▶ Assignment
The reply should return the data in full, exactly as written.
=== Section Start ===
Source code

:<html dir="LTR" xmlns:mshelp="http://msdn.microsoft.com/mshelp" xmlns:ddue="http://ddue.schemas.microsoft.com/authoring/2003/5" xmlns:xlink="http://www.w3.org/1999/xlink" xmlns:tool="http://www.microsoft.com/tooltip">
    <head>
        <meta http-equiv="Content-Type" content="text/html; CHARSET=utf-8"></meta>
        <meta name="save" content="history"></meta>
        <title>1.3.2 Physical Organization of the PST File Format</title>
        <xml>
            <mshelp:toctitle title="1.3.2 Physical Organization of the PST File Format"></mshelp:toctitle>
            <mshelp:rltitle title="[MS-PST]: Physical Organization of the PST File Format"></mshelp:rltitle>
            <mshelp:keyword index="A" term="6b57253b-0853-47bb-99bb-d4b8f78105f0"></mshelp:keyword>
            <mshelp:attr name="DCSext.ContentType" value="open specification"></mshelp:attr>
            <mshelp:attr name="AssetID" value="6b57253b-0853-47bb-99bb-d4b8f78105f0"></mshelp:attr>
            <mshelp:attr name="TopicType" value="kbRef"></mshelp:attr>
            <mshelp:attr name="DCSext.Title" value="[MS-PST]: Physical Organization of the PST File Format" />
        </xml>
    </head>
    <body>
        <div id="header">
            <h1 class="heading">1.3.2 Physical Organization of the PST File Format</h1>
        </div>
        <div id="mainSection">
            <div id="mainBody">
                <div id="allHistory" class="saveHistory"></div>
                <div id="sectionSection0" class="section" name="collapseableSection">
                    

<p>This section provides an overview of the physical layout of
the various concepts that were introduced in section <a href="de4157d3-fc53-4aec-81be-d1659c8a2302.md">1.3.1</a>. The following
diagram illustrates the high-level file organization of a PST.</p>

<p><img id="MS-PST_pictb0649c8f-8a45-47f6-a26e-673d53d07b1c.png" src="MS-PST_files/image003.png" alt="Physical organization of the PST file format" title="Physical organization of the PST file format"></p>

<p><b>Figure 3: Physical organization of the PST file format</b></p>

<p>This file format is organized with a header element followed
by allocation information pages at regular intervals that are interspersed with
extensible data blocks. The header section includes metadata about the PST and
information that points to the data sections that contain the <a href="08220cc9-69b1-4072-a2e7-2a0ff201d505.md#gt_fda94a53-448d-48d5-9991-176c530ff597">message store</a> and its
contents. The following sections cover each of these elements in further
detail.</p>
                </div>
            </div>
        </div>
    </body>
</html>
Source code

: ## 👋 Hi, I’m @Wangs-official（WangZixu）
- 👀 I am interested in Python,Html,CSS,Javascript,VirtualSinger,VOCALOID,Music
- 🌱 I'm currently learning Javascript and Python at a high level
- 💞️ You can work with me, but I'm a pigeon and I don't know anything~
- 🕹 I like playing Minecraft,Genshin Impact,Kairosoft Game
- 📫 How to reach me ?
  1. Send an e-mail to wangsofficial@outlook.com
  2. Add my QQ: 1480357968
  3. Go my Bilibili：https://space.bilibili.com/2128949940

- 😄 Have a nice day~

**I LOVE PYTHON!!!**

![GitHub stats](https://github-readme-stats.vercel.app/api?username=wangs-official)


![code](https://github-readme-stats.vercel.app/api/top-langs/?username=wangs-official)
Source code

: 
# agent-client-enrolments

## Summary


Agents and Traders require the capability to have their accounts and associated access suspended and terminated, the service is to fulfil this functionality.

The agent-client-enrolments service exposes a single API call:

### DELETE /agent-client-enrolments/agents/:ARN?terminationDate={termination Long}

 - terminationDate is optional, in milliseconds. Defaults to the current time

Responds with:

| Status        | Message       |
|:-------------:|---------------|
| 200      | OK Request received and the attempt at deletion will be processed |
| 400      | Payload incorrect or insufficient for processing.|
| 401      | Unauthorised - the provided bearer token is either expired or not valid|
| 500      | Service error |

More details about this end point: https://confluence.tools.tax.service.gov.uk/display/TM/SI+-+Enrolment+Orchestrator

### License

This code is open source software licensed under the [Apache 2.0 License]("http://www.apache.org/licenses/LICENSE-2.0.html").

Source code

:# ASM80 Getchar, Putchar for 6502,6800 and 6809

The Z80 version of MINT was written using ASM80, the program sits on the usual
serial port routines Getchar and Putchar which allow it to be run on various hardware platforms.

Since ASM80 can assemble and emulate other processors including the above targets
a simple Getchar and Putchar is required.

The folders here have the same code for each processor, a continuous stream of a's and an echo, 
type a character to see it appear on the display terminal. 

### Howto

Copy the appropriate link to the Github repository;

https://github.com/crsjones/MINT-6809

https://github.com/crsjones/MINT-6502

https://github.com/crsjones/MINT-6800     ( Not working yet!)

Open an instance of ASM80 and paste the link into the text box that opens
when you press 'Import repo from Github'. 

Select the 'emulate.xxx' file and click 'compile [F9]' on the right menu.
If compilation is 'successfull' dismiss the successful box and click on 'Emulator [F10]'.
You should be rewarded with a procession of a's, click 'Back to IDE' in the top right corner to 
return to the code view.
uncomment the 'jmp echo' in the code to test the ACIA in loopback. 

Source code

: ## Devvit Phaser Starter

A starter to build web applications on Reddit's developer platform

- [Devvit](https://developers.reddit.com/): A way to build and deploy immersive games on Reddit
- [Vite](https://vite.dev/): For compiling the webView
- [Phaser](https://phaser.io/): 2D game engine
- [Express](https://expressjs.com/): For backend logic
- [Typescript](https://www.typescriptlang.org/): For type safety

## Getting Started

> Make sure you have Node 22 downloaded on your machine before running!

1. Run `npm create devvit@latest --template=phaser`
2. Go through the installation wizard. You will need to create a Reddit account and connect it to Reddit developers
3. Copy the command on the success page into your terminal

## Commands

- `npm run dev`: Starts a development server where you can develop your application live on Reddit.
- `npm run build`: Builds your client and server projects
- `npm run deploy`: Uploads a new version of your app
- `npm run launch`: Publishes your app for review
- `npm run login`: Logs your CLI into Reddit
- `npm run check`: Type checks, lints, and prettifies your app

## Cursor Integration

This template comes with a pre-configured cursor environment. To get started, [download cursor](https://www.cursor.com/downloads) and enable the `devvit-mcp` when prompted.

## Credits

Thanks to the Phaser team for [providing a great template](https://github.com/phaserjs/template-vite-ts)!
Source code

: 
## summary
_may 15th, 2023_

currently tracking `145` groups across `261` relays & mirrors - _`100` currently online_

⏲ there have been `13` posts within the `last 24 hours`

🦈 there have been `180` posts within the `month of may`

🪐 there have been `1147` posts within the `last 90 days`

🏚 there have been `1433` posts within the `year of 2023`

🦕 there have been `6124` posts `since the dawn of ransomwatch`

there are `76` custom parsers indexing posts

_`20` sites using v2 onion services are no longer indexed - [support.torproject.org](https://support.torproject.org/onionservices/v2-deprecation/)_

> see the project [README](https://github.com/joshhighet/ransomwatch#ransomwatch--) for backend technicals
=== Section End ===
▶ Task answer
Source code

:<html dir="LTR" xmlns:mshelp="http://msdn.microsoft.com/mshelp" xmlns:ddue="http://ddue.schemas.microsoft.com/authoring/2003/5" xmlns:xlink="http://www.w3.org/1999/xlink" xmlns:tool="http://www.microsoft.com/tooltip">
    <head>
        <meta http-equiv="Content-Type" content="text/html; CHARSET=utf-8"></meta>
        <meta name="save" content="history"></meta>
        <title>1.3.2 Physical Organization of the PST File Format</title>
        <xml>
            <mshelp:toctitle title="1.3.2 Physical Organization of the PST File Format"></mshelp:toctitle>
            <mshelp:rltitle title="[MS-PST]: Physical Organization of the PST File Format"></mshelp:rltitle>
            <mshelp:keyword index="A" term="6b57253b-0853-47bb-99bb-d4b8f78105f0"></mshelp:keyword>
            <mshelp:attr name="DCSext.ContentType" value="open specification"></mshelp:attr>
            <mshelp:attr name="AssetID" value="6b57253b-0853-47bb-99bb-d4b8f78105f0"></mshelp:attr>
            <mshelp:attr name="TopicType" value="kbRef"></mshelp:attr>
            <mshelp:attr name="DCSext.Title" value="[MS-PST]: Physical Organization of the PST File Format" />
        </xml>
    </head>
    <body>
        <div id="header">
            <h1 class="heading">1.3.2 Physical Organization of the PST File Format</h1>
        </div>
        <div id="mainSection">
            <div id="mainBody">
                <div id="allHistory" class="saveHistory"></div>
                <div id="sectionSection0" class="section" name="collapseableSection">
                    

<p>This section provides an overview of the physical layout of
the various concepts that were introduced in section <a href="de4157d3-fc53-4aec-81be-d1659c8a2302.md">1.3.1</a>. The following
diagram illustrates the high-level file organization of a PST.</p>

<p><img id="MS-PST_pictb0649c8f-8a45-47f6-a26e-673d53d07b1c.png" src="MS-PST_files/image003.png" alt="Physical organization of the PST file format" title="Physical organization of the PST file format"></p>

<p><b>Figure 3: Physical organization of the PST file format</b></p>

<p>This file format is organized with a header element followed
by allocation information pages at regular intervals that are interspersed with
extensible data blocks. The header section includes metadata about the PST and
information that points to the data sections that contain the <a href="08220cc9-69b1-4072-a2e7-2a0ff201d505.md#gt_fda94a53-448d-48d5-9991-176c530ff597">message store</a> and its
contents. The following sections cover each of these elements in further
detail.</p>
                </div>
            </div>
        </div>
    </body>
</html>
Source code

: ## 👋 Hi, I’m @Wangs-official（WangZixu）
- 👀 I am interested in Python,Html,CSS,Javascript,VirtualSinger,VOCALOID,Music
- 🌱 I'm currently learning Javascript and Python at a high level
- 💞️ You can work with me, but I'm a pigeon and I don't know anything~
- 🕹 I like playing Minecraft,Genshin Impact,Kairosoft Game
- 📫 How to reach me ?
  1. Send an e-mail to wangsofficial@outlook.com
  2. Add my QQ: 1480357968
  3. Go my Bilibili：https://space.bilibili.com/2128949940

- 😄 Have a nice day~

**I LOVE PYTHON!!!**

![GitHub stats](https://github-readme-stats.vercel.app/api?username=wangs-official)


![code](https://github-readme-stats.vercel.app/api/top-langs/?username=wangs-official)
Source code

: 
# agent-client-enrolments

## Summary


Agents and Traders require the capability to have their accounts and associated access suspended and terminated, the service is to fulfil this functionality.

The agent-client-enrolments service exposes a single API call:

### DELETE /agent-client-enrolments/agents/:ARN?terminationDate={termination Long}

 - terminationDate is optional, in milliseconds. Defaults to the current time

Responds with:

| Status        | Message       |
|:-------------:|---------------|
| 200      | OK Request received and the attempt at deletion will be processed |
| 400      | Payload incorrect or insufficient for processing.|
| 401      | Unauthorised - the provided bearer token is either expired or not valid|
| 500      | Service error |

More details about this end point: https://confluence.tools.tax.service.gov.uk/display/TM/SI+-+Enrolment+Orchestrator

### License

This code is open source software licensed under the [Apache 2.0 License]("http://www.apache.org/licenses/LICENSE-2.0.html").

Source code

:# ASM80 Getchar, Putchar for 6502,6800 and 6809

The Z80 version of MINT was written using ASM80, the program sits on the usual
serial port routines Getchar and Putchar which allow it to be run on various hardware platforms.

Since ASM80 can assemble and emulate other processors including the above targets
a simple Getchar and Putchar is required.

The folders here have the same code for each processor, a continuous stream of a's and an echo, 
type a character to see it appear on the display terminal. 

### Howto

Copy the appropriate link to the Github repository;

https://github.com/crsjones/MINT-6809

https://github.com/crsjones/MINT-6502

https://github.com/crsjones/MINT-6800     ( Not working yet!)

Open an instance of ASM80 and paste the link into the text box that opens
when you press 'Import repo from Github'. 

Select the 'emulate.xxx' file and click 'compile [F9]' on the right menu.
If compilation is 'successfull' dismiss the successful box and click on 'Emulator [F10]'.
You should be rewarded with a procession of a's, click 'Back to IDE' in the top right corner to 
return to the code view.
uncomment the 'jmp echo' in the code to test the ACIA in loopback. 

Source code

: ## Devvit Phaser Starter

A starter to build web applications on Reddit's developer platform

- [Devvit](https://developers.reddit.com/): A way to build and deploy immersive games on Reddit
- [Vite](https://vite.dev/): For compiling the webView
- [Phaser](https://phaser.io/): 2D game engine
- [Express](https://expressjs.com/): For backend logic
- [Typescript](https://www.typescriptlang.org/): For type safety

## Getting Started

> Make sure you have Node 22 downloaded on your machine before running!

1. Run `npm create devvit@latest --template=phaser`
2. Go through the installation wizard. You will need to create a Reddit account and connect it to Reddit developers
3. Copy the command on the success page into your terminal

## Commands

- `npm run dev`: Starts a development server where you can develop your application live on Reddit.
- `npm run build`: Builds your client and server projects
- `npm run deploy`: Uploads a new version of your app
- `npm run launch`: Publishes your app for review
- `npm run login`: Logs your CLI into Reddit
- `npm run check`: Type checks, lints, and prettifies your app

## Cursor Integration

This template comes with a pre-configured cursor environment. To get started, [download cursor](https://www.cursor.com/downloads) and enable the `devvit-mcp` when prompted.

## Credits

Thanks to the Phaser team for [providing a great template](https://github.com/phaserjs/template-vite-ts)!
Source code

: 
## summary
_may 15th, 2023_

currently tracking `145` groups across `261` relays & mirrors - _`100` currently online_

⏲ there have been `13` posts within the `last 24 hours`

🦈 there have been `180` posts within the `month of may`

🪐 there have been `1147` posts within the `last 90 days`

🏚 there have been `1433` posts within the `year of 2023`

🦕 there have been `6124` posts `since the dawn of ransomwatch`

there are `76` custom parsers indexing posts

_`20` sites using v2 onion services are no longer indexed - [support.torproject.org](https://support.torproject.org/onionservices/v2-deprecation/)_

> see the project [README](https://github.com/joshhighet/ransomwatch#ransomwatch--) for backend technicals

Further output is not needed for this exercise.